* [ENTRIES PROVIDED]:
==============================
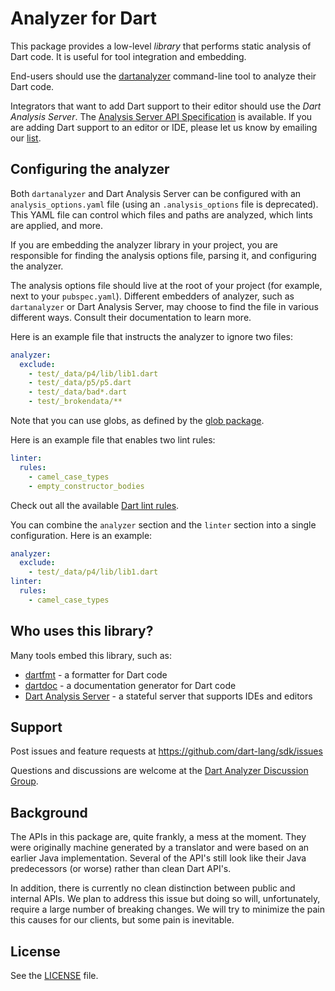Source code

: # Analyzer for Dart

This package provides a low-level _library_ that performs static analysis
of Dart code. It is useful for tool
integration and embedding.

End-users should use the [dartanalyzer][] command-line tool
to analyze their Dart code.

Integrators that want to add Dart support to their editor
should use the _Dart Analysis Server_.
The [Analysis Server API Specification][serverapi] is available.
If you are adding Dart support to an editor or IDE, please let us know
by emailing our [list][].

## Configuring the analyzer

Both `dartanalyzer` and Dart Analysis Server can be configured with an
`analysis_options.yaml` file (using an `.analysis_options` file is deprecated).
This YAML file can control which files and paths are analyzed,
which lints are applied, and more.

If you are embedding the analyzer library in your project, you are responsible
for finding the analysis options file, parsing it, and configuring the analyzer.

The analysis options file should live at the root of your project (for example,
next to your `pubspec.yaml`). Different embedders of analyzer, such as
`dartanalyzer` or Dart Analysis Server, may choose to find the file in various
different ways. Consult their documentation to learn more.

Here is an example file that instructs the analyzer to ignore two files:

```yaml
analyzer:
  exclude:
    - test/_data/p4/lib/lib1.dart
    - test/_data/p5/p5.dart
    - test/_data/bad*.dart
    - test/_brokendata/**
```

Note that you can use globs, as defined by the [glob package][glob].

Here is an example file that enables two lint rules:

```yaml
linter:
  rules:
    - camel_case_types
    - empty_constructor_bodies
```

Check out all the available [Dart lint rules][lintrules].

You can combine the `analyzer` section and the `linter` section into a single
configuration. Here is an example:

```yaml
analyzer:
  exclude:
    - test/_data/p4/lib/lib1.dart
linter:
  rules:
    - camel_case_types
```

## Who uses this library?

Many tools embed this library, such as:

* [dartfmt] - a formatter for Dart code
* [dartdoc] - a documentation generator for Dart code
* [Dart Analysis Server][analysis_sever] - a stateful server that supports IDEs and editors

## Support

Post issues and feature requests at https://github.com/dart-lang/sdk/issues

Questions and discussions are welcome at the
[Dart Analyzer Discussion Group][list].

## Background

The APIs in this package are, quite frankly, a mess at the moment. They were
originally machine generated by a translator and were based on an earlier Java
implementation. Several of the API's still look like their Java predecessors
(or worse) rather than clean Dart API's.

In addition, there is currently no clean distinction between public and internal
APIs. We plan to address this issue but doing so will, unfortunately,
require a large number of breaking changes. We will try to minimize the pain
this causes for our clients, but some pain is inevitable.

## License

See the [LICENSE] file.

[serverapi]: https://htmlpreview.github.io/?https://github.com/dart-lang/sdk/blob/master/pkg/analysis_server/doc/api.html
[dartanalyzer]: https://github.com/dart-lang/sdk/tree/master/pkg/analyzer_cli#dartanalyzer
[list]: https://groups.google.com/a/dartlang.org/forum/#!forum/analyzer-discuss
[lintrules]: https://dart-lang.github.io/linter/lints/
[glob]: https://pub.dartlang.org/packages/glob
[LICENSE]: https://github.com/dart-lang/sdk/blob/master/pkg/analyzer/LICENSE
[dartfmt]: https://github.com/dart-lang/dart_style
[dartdoc]: https://github.com/dart-lang/dartdoc
[analysis_sever]: https://github.com/dart-lang/sdk/tree/master/pkg/analysis_server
==============================
* [WHAT THE TASK REQUIRES]: From the data above, write out everything exactly except the pictures.

* [SOLUTION TO THIS EXERCISE]:
Source code

: # Analyzer for Dart

This package provides a low-level _library_ that performs static analysis
of Dart code. It is useful for tool
integration and embedding.

End-users should use the [dartanalyzer][] command-line tool
to analyze their Dart code.

Integrators that want to add Dart support to their editor
should use the _Dart Analysis Server_.
The [Analysis Server API Specification][serverapi] is available.
If you are adding Dart support to an editor or IDE, please let us know
by emailing our [list][].

## Configuring the analyzer

Both `dartanalyzer` and Dart Analysis Server can be configured with an
`analysis_options.yaml` file (using an `.analysis_options` file is deprecated).
This YAML file can control which files and paths are analyzed,
which lints are applied, and more.

If you are embedding the analyzer library in your project, you are responsible
for finding the analysis options file, parsing it, and configuring the analyzer.

The analysis options file should live at the root of your project (for example,
next to your `pubspec.yaml`). Different embedders of analyzer, such as
`dartanalyzer` or Dart Analysis Server, may choose to find the file in various
different ways. Consult their documentation to learn more.

Here is an example file that instructs the analyzer to ignore two files:

```yaml
analyzer:
  exclude:
    - test/_data/p4/lib/lib1.dart
    - test/_data/p5/p5.dart
    - test/_data/bad*.dart
    - test/_brokendata/**
```

Note that you can use globs, as defined by the [glob package][glob].

Here is an example file that enables two lint rules:

```yaml
linter:
  rules:
    - camel_case_types
    - empty_constructor_bodies
```

Check out all the available [Dart lint rules][lintrules].

You can combine the `analyzer` section and the `linter` section into a single
configuration. Here is an example:

```yaml
analyzer:
  exclude:
    - test/_data/p4/lib/lib1.dart
linter:
  rules:
    - camel_case_types
```

## Who uses this library?

Many tools embed this library, such as:

* [dartfmt] - a formatter for Dart code
* [dartdoc] - a documentation generator for Dart code
* [Dart Analysis Server][analysis_sever] - a stateful server that supports IDEs and editors

## Support

Post issues and feature requests at https://github.com/dart-lang/sdk/issues

Questions and discussions are welcome at the
[Dart Analyzer Discussion Group][list].

## Background

The APIs in this package are, quite frankly, a mess at the moment. They were
originally machine generated by a translator and were based on an earlier Java
implementation. Several of the API's still look like their Java predecessors
(or worse) rather than clean Dart API's.

In addition, there is currently no clean distinction between public and internal
APIs. We plan to address this issue but doing so will, unfortunately,
require a large number of breaking changes. We will try to minimize the pain
this causes for our clients, but some pain is inevitable.

## License

See the [LICENSE] file.

[serverapi]: https://htmlpreview.github.io/?https://github.com/dart-lang/sdk/blob/master/pkg/analysis_server/doc/api.html
[dartanalyzer]: https://github.com/dart-lang/sdk/tree/master/pkg/analyzer_cli#dartanalyzer
[list]: https://groups.google.com/a/dartlang.org/forum/#!forum/analyzer-discuss
[lintrules]: https://dart-lang.github.io/linter/lints/
[glob]: https://pub.dartlang.org/packages/glob
[LICENSE]: https://github.com/dart-lang/sdk/blob/master/pkg/analyzer/LICENSE
[dartfmt]: https://github.com/dart-lang/dart_style
[dartdoc]: https://github.com/dart-lang/dartdoc
[analysis_sever]: https://github.com/dart-lang/sdk/tree/master/pkg/analysis_server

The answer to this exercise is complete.